(Stored data Opens)

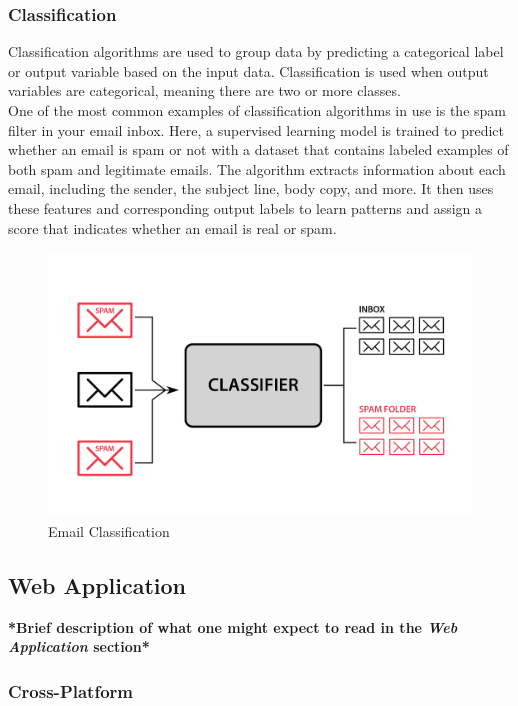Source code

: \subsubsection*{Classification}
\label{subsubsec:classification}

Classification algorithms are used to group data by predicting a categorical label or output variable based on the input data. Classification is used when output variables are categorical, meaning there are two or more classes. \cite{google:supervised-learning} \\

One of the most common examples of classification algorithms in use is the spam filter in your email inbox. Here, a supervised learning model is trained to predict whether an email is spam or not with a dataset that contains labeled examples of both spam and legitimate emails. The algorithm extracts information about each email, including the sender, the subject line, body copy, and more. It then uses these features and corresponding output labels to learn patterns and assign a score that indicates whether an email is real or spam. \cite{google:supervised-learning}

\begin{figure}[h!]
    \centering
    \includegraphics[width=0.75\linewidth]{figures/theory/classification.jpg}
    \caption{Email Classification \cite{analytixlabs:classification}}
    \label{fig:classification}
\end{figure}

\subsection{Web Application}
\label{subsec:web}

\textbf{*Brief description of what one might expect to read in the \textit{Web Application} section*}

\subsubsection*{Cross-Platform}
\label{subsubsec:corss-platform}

(Stored data Closes)
(Stored data Opens)

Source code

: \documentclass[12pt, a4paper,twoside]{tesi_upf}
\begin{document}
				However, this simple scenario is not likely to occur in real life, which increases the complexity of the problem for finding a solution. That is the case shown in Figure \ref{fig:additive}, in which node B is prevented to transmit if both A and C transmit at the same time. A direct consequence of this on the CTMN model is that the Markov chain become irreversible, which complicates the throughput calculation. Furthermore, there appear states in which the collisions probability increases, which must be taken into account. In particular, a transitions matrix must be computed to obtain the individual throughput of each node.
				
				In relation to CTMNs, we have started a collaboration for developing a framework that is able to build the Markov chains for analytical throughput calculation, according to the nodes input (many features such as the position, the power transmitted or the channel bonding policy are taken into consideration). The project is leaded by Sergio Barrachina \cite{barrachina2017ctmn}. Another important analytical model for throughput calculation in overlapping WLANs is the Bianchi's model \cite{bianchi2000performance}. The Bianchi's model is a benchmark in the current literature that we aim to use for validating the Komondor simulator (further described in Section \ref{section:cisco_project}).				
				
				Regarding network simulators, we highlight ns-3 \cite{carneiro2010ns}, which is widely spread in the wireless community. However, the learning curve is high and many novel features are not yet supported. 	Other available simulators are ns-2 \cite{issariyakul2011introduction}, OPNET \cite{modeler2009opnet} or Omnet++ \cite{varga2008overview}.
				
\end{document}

(Stored data Closes)

Task details
Whenever a line of the entries contains "subsubsection", it counts toward the total; state that total alone.

Response below
2